CHAPTER 145 PART 1
Miguel Abbott hadn’t spoken since the car pulled away from Pearl on the Water.
That was twenty-two minutes of silence, which was unusual for a man who had spent forty years filling rooms with precisely calibrated speech. Marcus noted it the way he noted most things completely, without comment — and let it develop at its own pace.
–
It broke when the eastern harbor’s industrial fringe appeared outside the window.

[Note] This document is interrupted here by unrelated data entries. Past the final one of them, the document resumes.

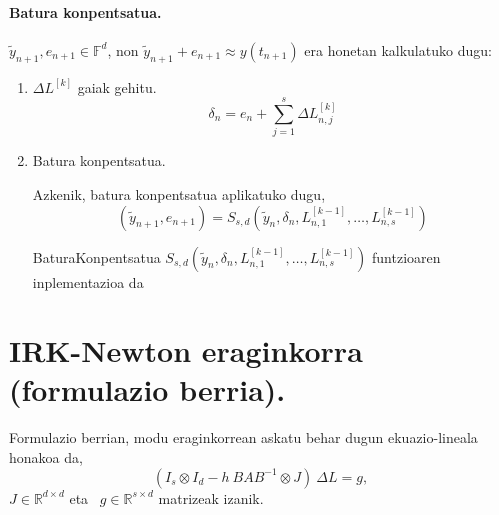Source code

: \paragraph*{Batura konpentsatua.}

$\tilde{y}_{n+1}, e_{n+1} \in \mathbb{F}^d$, non $\tilde{y}_{n+1}+e_{n+1}\approx y(t_{n+1})$ era honetan kalkulatuko dugu:
\begin{enumerate}

\item $\Delta L^{[k]}$ gaiak gehitu.
\begin{equation*}
\delta_{n}={e}_{n} + \sum\limits_{j=1}^{s}\Delta L_{n,j}^{[k]}
\end{equation*}

\item Batura konpentsatua.

Azkenik, batura konpentsatua aplikatuko dugu,
\begin{equation}
\label{eq:bkLi2}
(\tilde y_{n+1}, e_{n+1}) = S_{s,d}(\tilde y_n, \delta_n, L_{n,1}^{[k-1]}, \dots,L_{n,s}^{[k-1]})
\end{equation}
 
\begin{algorithm}[H]
  \SetAlgoLined\DontPrintSemicolon
  \caption{BaturaKonpentsatua $S_{s,d}(\tilde y_n, \delta_n, L_{n,1}^{[k-1]}, \dots,L_{n,s}^{[k-1]})$ funtzioaren inplementazioa da}
\end{algorithm} 

\end{enumerate}

\section{IRK-Newton eraginkorra (formulazio berria).}
\label{sec:7.5}

Formulazio berrian, modu eraginkorrean askatu behar dugun ekuazio-lineala honakoa da, 
\begin{equation}
\label{eq:linsysZG}
(I_s \otimes I_d - h \ BAB^{-1} \otimes J) \ \Delta L = g, 
\end{equation}
$J \in \mathbb{R}^{d \times d}$  eta ~$g \in \mathbb{R}^{s \times d}$ matrizeak izanik.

“Seven days,” Miguel said.
“Yes,” Marcus said.
“The specialists I saw-” He stopped. “The best hepatologist in Five-River Province told me the condition was manageable. Not curable. That the progression could be slowed with significant lifestyle modification and a pharmaceutical protocol that costs-” He paused. “The number doesn’t matter. He told me it couldn’t be cured.”
“He was right about what he knew,” Marcus said. “He didn’t know everything.”
“And you do.”
Marcus said nothing, which was its own answer.

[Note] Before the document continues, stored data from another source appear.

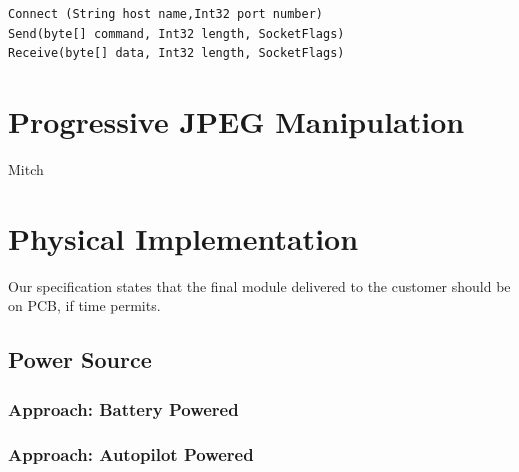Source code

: \begin{lstlisting}[caption=Socket class connect receive and send method,label=socketClasscrs]
Connect (String host name,Int32 port number)
Send(byte[] command, Int32 length, SocketFlags)
Receive(byte[] data, Int32 length, SocketFlags)
\end{lstlisting}

\section{Progressive JPEG Manipulation}
Mitch

\section{Physical Implementation}

Our specification states that the final module delivered to the customer 
should be on PCB, if time permits. 
	
\subsection{Power Source}

\subsubsection{Approach: Battery Powered}

\subsubsection{Approach: Autopilot Powered}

Miguel looked at his left arm, sleeve still rolled down, the surface of it unremarkable in the morning light. “How did you see it? You looked at my arm for four seconds.”
“Medicine is pattern recognition,” Marcus said. “The patterns are there if you know what you’re reading.” He turned from the window. “Stop thinking about it until the seven days are complete. Thinking about it doesn’t change the timeline and it distracts you from what’s in front of us.”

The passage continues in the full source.